Let's say you are launching a complex amphibious invasion of an enemy-held continent in, oh, 1944 or so. You storm ashore in style, naval, land, and air assets working in full harmony, catching your opponent by surprise and brushing aside his weak attempts to stop you. On D-Day alone, you land 94,000 men and over 11,000 vehicles—an amazing achievement by any standard. Friendly casualties are minimal, and by day two your troops have pushed nearly twenty miles inland. The enemy is confused, on the run. In less than two weeks you manage to seize the largest port in your theater, a target of strategic importance that you had originally scheduled for D+40. Soon after that, you land not merely your initial assault corps, but an entire army, and then a complete army group—a massive and irresistible mechanized force that drives the beaten enemy back to his own borders and beyond. Your operation is a complete and utter triumph.

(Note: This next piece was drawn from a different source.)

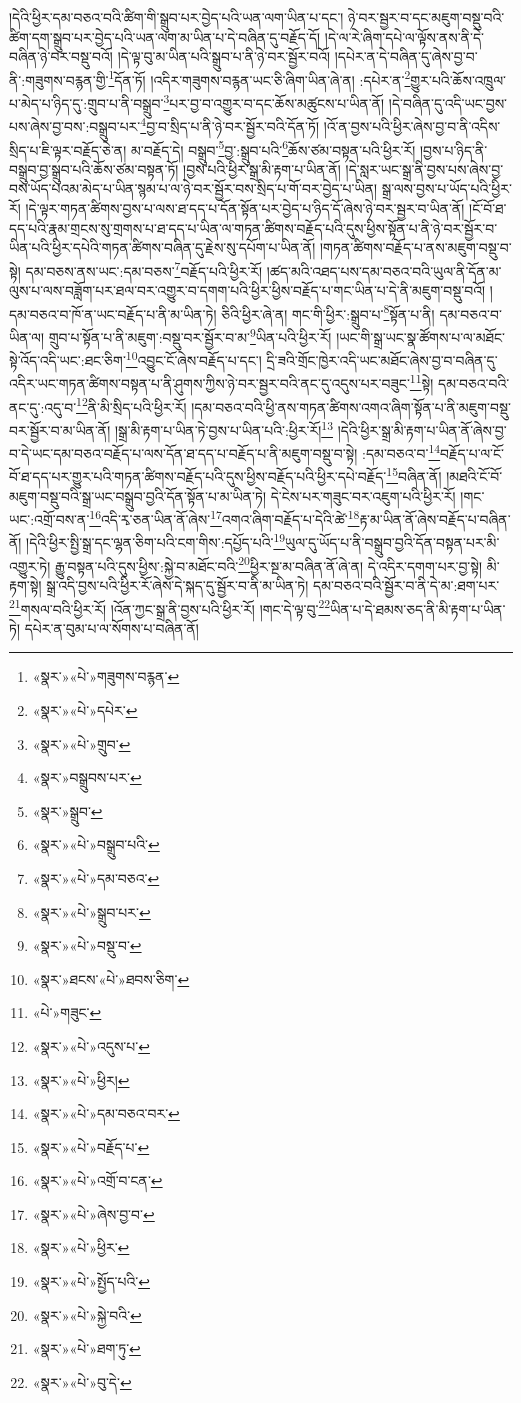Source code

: །དེའི་ཕྱིར་དམ་བཅའ་བའི་ཚིག་གི་སྒྲུབ་པར་བྱེད་པའི་ཡན་ལག་ཡིན་པ་དང་། ཉེ་བར་སྦྱར་བ་དང་མཇུག་བསྡུ་བའི་ཚིག་དག་སྒྲུབ་པར་བྱེད་པའི་ཡན་ལག་མ་ཡིན་པ་དེ་བཞིན་དུ་བརྗོད་དོ། །དེ་ལ་རེ་ཞིག་དཔེ་ལ་ལྟོས་ནས་ནི་དེ་བཞིན་ཉེ་བར་བསྡུ་བའོ། །དེ་ལྟ་བུ་མ་ཡིན་པའི་སྒྲུབ་པ་ནི་ཉེ་བར་སྦྱོར་བའོ། །དཔེར་ན་དེ་བཞིན་དུ་ཞེས་བྱ་བ་ནི་:གཟུགས་བརྙན་གྱི་\footnote{«སྣར་»«པེ་»གཟུགས་བརྙན་}དོན་ཏོ། །འདིར་གཟུགས་བརྙན་ཡང་ཅི་ཞིག་ཡིན་ཞེ་ན། :དཔེར་ན་\footnote{«སྣར་»«པེ་»དཔེར་}གྱུར་པའི་ཆོས་འཁྲུལ་པ་མེད་པ་ཉིད་དུ་:གྲུབ་པ་ནི་བསྒྲུབ་\footnote{«སྣར་»«པེ་»གྲུབ་}པར་བྱ་བ་འགྱུར་བ་དང་ཆོས་མཚུངས་པ་ཡིན་ནོ། །དེ་བཞིན་དུ་འདི་ཡང་བྱས་པས་ཞེས་བྱ་བས་:བསྒྲུབ་པར་\footnote{«སྣར་»བསྒྲུབས་པར་}བྱ་བ་སྲིད་པ་ནི་ཉེ་བར་སྦྱོར་བའི་དོན་ཏོ། །འོ་ན་བྱས་པའི་ཕྱིར་ཞེས་བྱ་བ་ནི་འདིས་སྲིད་པ་ཇི་ལྟར་བརྗོད་ཅེ་ན། མ་བརྗོད་དེ། བསྒྲུབ་\footnote{«སྣར་»སྒྲུབ་}བྱ་:སྒྲུབ་པའི་\footnote{«སྣར་»«པེ་»བསྒྲུབ་པའི་}ཆོས་ཙམ་བསྟན་པའི་ཕྱིར་རོ། །བྱས་པ་ཉིད་ནི་བསྒྲུབ་བྱ་སྒྲུབ་པའི་ཆོས་ཙམ་བསྟན་ཏོ། །བྱས་པའི་ཕྱིར་སྒྲ་མི་རྟག་པ་ཡིན་ནོ། །དེ་སླར་ཡང་སྒྲ་ནི་བྱས་པས་ཞེས་བྱ་བས་ཡོད་པའམ་མེད་པ་ཡིན་སྙམ་པ་ལ་ཉེ་བར་སྦྱོར་བས་སྲིད་པ་གོ་བར་བྱེད་པ་ཡིན། སྒྲ་ལས་བྱས་པ་ཡོད་པའི་ཕྱིར་རོ། །དེ་ལྟར་གཏན་ཚིགས་བྱས་པ་ལས་ཐ་དད་པ་དོན་སྟོན་པར་བྱེད་པ་ཉིད་དོ་ཞེས་ཉེ་བར་སྦྱར་བ་ཡིན་ནོ། །ངོ་བོ་ཐ་དད་པའི་རྣམ་གྲངས་སུ་གྲགས་པ་ཐ་དད་པ་ཡིན་ལ་གཏན་ཚིགས་བརྗོད་པའི་དུས་ཕྱིས་སྟོན་པ་ནི་ཉེ་བར་སྦྱོར་བ་ཡིན་པའི་ཕྱིར་དཔེའི་གཏན་ཚིགས་བཞིན་དུ་རྗེས་སུ་དཔོག་པ་ཡིན་ནོ། །གཏན་ཚིགས་བརྗོད་པ་ནས་མཇུག་བསྡུ་བ་སྟེ། དམ་བཅས་ནས་ཡང་:དམ་བཅས་\footnote{«སྣར་»«པེ་»དམ་བཅའ་}བརྗོད་པའི་ཕྱིར་རོ། །ཚད་མའི་འཐད་པས་དམ་བཅའ་བའི་ཡུལ་ནི་དོན་མ་ལུས་པ་ལས་བཟློག་པར་ཐལ་བར་འགྱུར་བ་དགག་པའི་ཕྱིར་ཕྱིས་བརྗོད་པ་གང་ཡིན་པ་དེ་ནི་མཇུག་བསྡུ་བའོ། །དམ་བཅའ་བ་ཁོ་ན་ཡང་བརྗོད་པ་ནི་མ་ཡིན་ཏེ། ཅིའི་ཕྱིར་ཞེ་ན། གང་གི་ཕྱིར་:སྒྲུབ་པ་\footnote{«སྣར་»«པེ་»སྒྲུབ་པར་}སྟོན་པ་ནི། དམ་བཅའ་བ་ཡིན་ལ། གྲུབ་པ་སྟོན་པ་ནི་མཇུག་:བསྡུ་བར་སྦྱོར་བ་མ་\footnote{«སྣར་»«པེ་»བསྡུ་བ་}ཡིན་པའི་ཕྱིར་རོ། །ཡང་གི་སྒྲ་ཡང་སྣ་ཚོགས་པ་ལ་མཐོང་སྟེ་འོད་འདི་ཡང་:ཐང་ཅིག་\footnote{«སྣར་»ཐངས་«པེ་»ཐབས་ཅིག་}འབྱུང་ངོ་ཞེས་བརྗོད་པ་དང་། དྲི་ཟའི་གྲོང་ཁྱེར་འདི་ཡང་མཐོང་ཞེས་བྱ་བ་བཞིན་དུ་འདིར་ཡང་གཏན་ཚིགས་བསྟན་པ་ནི་ཤུགས་ཀྱིས་ཉེ་བར་སྦྱར་བའི་ནང་དུ་འདུས་པར་བཟུང་\footnote{«པེ་»གཟུང་}སྟེ། དམ་བཅའ་བའི་ནང་དུ་:འདུ་བ་\footnote{«སྣར་»«པེ་»འདུས་པ་}ནི་མི་སྲིད་པའི་ཕྱིར་རོ། །དམ་བཅའ་བའི་ཕྱི་ནས་གཏན་ཚིགས་འགའ་ཞིག་སྟོན་པ་ནི་མཇུག་བསྡུ་བར་སྦྱོར་བ་མ་ཡིན་ནོ། །སྒྲ་མི་རྟག་པ་ཡིན་ཏེ་བྱས་པ་ཡིན་པའི་:ཕྱིར་རོ།\footnote{«སྣར་»«པེ་»ཕྱིར།} །དེའི་ཕྱིར་སྒྲ་མི་རྟག་པ་ཡིན་ནོ་ཞེས་བྱ་བ་དེ་ཡང་དམ་བཅའ་བརྗོད་པ་ལས་དོན་ཐ་དད་པ་བརྗོད་པ་ནི་མཇུག་བསྡུ་བ་སྟེ། :དམ་བཅའ་བ་\footnote{«སྣར་»«པེ་»དམ་བཅའ་བར་}བརྗོད་པ་ལ་ངོ་བོ་ཐ་དད་པར་གྱུར་པའི་གཏན་ཚིགས་བརྗོད་པའི་དུས་ཕྱིས་བརྗོད་པའི་ཕྱིར་དཔེ་བརྗོད་\footnote{«སྣར་»«པེ་»བརྗོད་པ་}བཞིན་ནོ། །མཐའི་ངོ་བོ་མཇུག་བསྡུ་བའི་སྒྲ་ཡང་བསྒྲུབ་བྱའི་དོན་སྟོན་པ་མ་ཡིན་ཏེ། དེ་ངེས་པར་གཟུང་བར་འཇུག་པའི་ཕྱིར་རོ། །གང་ཡང་:འགྲོ་བས་ན་\footnote{«སྣར་»«པེ་»འགྲོ་བ་ངན་}འདི་རྭ་ཅན་ཡིན་ནོ་ཞེས་\footnote{«སྣར་»«པེ་»ཞེས་བྱ་བ་}འགའ་ཞིག་བརྗོད་པ་དེའི་ཚེ་\footnote{«སྣར་»«པེ་»ཕྱིར་}རྟ་མ་ཡིན་ནོ་ཞེས་བརྗོད་པ་བཞིན་ནོ། །དེའི་ཕྱིར་སྤྱི་སྒྲ་དང་ལྷན་ཅིག་པའི་ངག་གིས་:དཔྱོད་པའི་\footnote{«སྣར་»«པེ་»སྤྱོད་པའི་}ཡུལ་དུ་ཡོད་པ་ནི་བསྒྲུབ་བྱའི་དོན་བསྟན་པར་མི་འགྱུར་ཏེ། རྒྱུ་བསྟན་པའི་དུས་ཕྱིས་:སྐྱེ་བ་མཐོང་བའི་\footnote{«སྣར་»«པེ་»སྐྱེ་བའི་}ཕྱིར་སྔ་མ་བཞིན་ནོ་ཞེ་ན། དེ་འདིར་དགག་པར་བྱ་སྟེ། མི་རྟག་སྟེ། སྒྲ་འདི་བྱས་པའི་ཕྱིར་རོ་ཞེས་དེ་སྐད་དུ་སྦྱོར་བ་ནི་མ་ཡིན་ཏེ། དམ་བཅའ་བའི་སྦྱོར་བ་ནི་དེ་མ་:ཐག་པར་\footnote{«སྣར་»«པེ་»ཐག་ཏུ་}གསལ་བའི་ཕྱིར་རོ། །འོན་ཀྱང་སྒྲ་ནི་བྱས་པའི་ཕྱིར་རོ། །གང་དེ་ལྟ་བུ་\footnote{«སྣར་»«པེ་»བུ་དེ་}ཡིན་པ་དེ་ཐམས་ཅད་ནི་མི་རྟག་པ་ཡིན་ཏེ། དཔེར་ན་བུམ་པ་ལ་སོགས་པ་བཞིན་ནོ།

And ever since, the world has yawned.

As a card-carrying military historian™, I have to admit: I am puzzled. Clearly, we should be falling all over ourselves with enthusiasm. We should be devising new superlatives, shouting phrases like "brilliantly conceived!" and "perfectly executed!" and "Napoleonic!" We should be handing out medals all around, reserving spots in our general's hall of fame, and writing book after book about the operational and strategic lessons of this magnificent campaign. Military historians tend to be enthusiastic by nature, and there is nothing we like more than a decisive victory.

Unfortunately, that has not been the case with the event under discussion—not even close. The perceptive reader has already figured out that I am talking about Operation Anvil, the Allied landing in the south of France between Toulon and Cannes on the Riviera coast. It put ashore the VI Corps (under General Lucian King Truscott, Jr., a hard-charging Texan who had proven himself in combat in Italy), which took the key port of Toulon effortlessly and soon thereafter drove the Germans from one of the largest ports in the entire Mediterranean, Marseille. Following VI Corps was Truscott's parent formation, the U.S. Seventh Army (General Alexander "Sandy" Patch), and eventually the 6th Army Group, under the command of General Jacob L. Devers, another one of the U.S. Army's sharpest and most aggressive commanders.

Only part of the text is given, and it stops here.